• **Exercise objective**:
Which lines below hold the word "necessary"? Copy all of them.

• **Available records**:

|---|

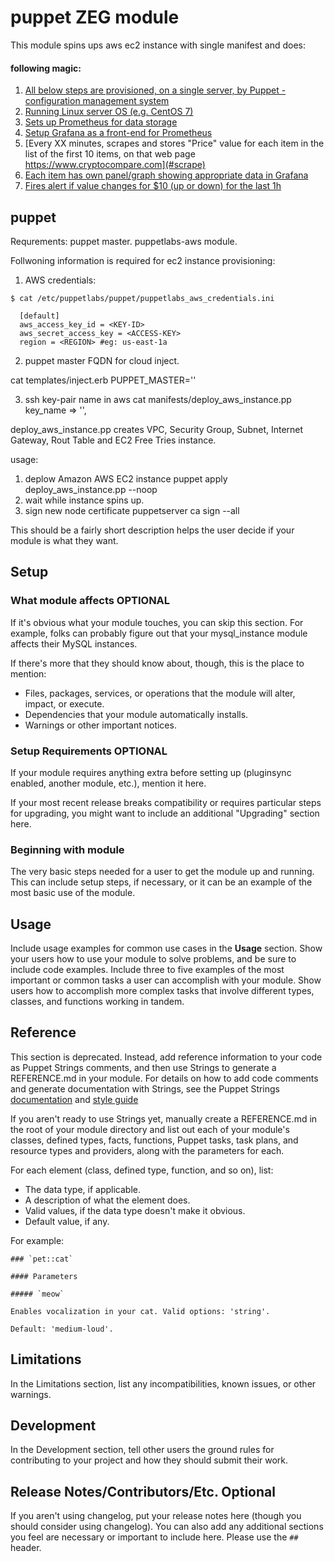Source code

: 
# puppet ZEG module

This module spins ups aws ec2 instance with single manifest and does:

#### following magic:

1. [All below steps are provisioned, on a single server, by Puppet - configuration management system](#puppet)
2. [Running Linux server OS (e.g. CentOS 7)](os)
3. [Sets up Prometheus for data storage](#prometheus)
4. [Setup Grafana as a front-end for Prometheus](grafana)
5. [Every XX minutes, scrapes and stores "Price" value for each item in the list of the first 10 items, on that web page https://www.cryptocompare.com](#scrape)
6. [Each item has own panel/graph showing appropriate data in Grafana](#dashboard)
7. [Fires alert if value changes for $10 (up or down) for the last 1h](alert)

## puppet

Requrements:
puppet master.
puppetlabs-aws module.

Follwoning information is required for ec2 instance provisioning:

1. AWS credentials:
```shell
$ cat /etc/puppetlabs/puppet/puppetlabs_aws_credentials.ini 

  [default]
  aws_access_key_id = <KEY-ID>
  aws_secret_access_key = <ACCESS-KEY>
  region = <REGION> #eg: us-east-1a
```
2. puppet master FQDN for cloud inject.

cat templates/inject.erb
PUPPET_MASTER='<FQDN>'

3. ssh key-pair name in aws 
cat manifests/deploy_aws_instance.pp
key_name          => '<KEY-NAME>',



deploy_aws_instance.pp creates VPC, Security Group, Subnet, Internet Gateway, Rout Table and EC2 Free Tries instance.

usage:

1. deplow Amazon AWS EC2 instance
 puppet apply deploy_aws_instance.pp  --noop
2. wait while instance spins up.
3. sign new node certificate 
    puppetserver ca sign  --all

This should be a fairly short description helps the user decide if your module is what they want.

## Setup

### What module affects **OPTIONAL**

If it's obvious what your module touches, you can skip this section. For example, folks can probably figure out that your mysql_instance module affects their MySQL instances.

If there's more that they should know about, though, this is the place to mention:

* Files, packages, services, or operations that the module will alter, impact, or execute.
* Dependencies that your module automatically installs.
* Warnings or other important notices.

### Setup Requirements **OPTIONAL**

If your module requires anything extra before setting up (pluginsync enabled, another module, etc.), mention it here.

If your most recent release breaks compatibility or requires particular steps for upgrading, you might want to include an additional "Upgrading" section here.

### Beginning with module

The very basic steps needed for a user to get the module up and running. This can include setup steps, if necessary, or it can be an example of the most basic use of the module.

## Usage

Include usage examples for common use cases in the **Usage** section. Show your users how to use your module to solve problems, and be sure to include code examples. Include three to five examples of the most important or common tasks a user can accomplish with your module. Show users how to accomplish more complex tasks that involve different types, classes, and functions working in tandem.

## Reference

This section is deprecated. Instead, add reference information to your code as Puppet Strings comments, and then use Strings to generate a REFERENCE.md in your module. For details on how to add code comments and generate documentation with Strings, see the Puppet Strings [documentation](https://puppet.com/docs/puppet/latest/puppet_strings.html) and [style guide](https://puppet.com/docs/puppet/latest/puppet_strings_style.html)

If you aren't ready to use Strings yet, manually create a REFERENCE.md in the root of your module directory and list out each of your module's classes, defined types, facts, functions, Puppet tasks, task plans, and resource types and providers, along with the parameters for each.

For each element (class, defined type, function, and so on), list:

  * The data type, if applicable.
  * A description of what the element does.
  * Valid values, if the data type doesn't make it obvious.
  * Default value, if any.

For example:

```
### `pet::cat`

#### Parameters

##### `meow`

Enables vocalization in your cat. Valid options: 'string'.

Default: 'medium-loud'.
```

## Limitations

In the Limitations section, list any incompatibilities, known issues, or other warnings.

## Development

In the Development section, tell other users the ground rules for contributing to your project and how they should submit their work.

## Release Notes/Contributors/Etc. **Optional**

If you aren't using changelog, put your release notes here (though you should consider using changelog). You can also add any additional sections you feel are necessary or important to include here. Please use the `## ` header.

|---|

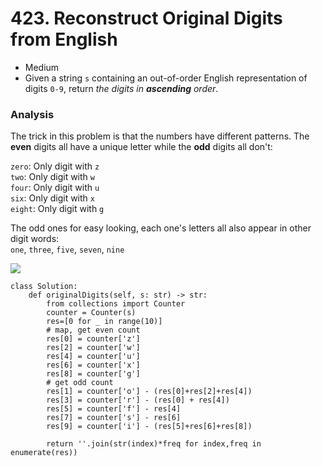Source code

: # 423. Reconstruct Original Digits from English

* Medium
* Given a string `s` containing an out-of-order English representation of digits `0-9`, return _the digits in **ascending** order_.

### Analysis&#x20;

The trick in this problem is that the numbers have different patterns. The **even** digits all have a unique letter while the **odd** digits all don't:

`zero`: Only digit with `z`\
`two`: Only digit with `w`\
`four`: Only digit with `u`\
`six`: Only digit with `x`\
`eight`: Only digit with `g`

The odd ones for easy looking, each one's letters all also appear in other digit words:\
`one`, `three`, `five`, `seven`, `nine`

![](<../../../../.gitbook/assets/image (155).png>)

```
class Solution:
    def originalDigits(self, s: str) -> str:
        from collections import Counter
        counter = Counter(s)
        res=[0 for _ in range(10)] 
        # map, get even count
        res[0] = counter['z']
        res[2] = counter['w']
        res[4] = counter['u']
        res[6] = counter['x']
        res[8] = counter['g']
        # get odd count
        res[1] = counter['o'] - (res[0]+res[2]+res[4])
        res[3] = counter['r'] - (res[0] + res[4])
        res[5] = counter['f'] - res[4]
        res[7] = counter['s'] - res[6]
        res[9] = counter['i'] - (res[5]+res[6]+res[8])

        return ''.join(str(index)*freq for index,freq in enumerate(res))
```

|---|

• **Response to this task**:
The very basic steps needed for a user to get the module up and running. This can include setup steps, if necessary, or it can be an example of the most basic use of the module.
If you aren't using changelog, put your release notes here (though you should consider using changelog). You can also add any additional sections you feel are necessary or important to include here. Please use the `## ` header.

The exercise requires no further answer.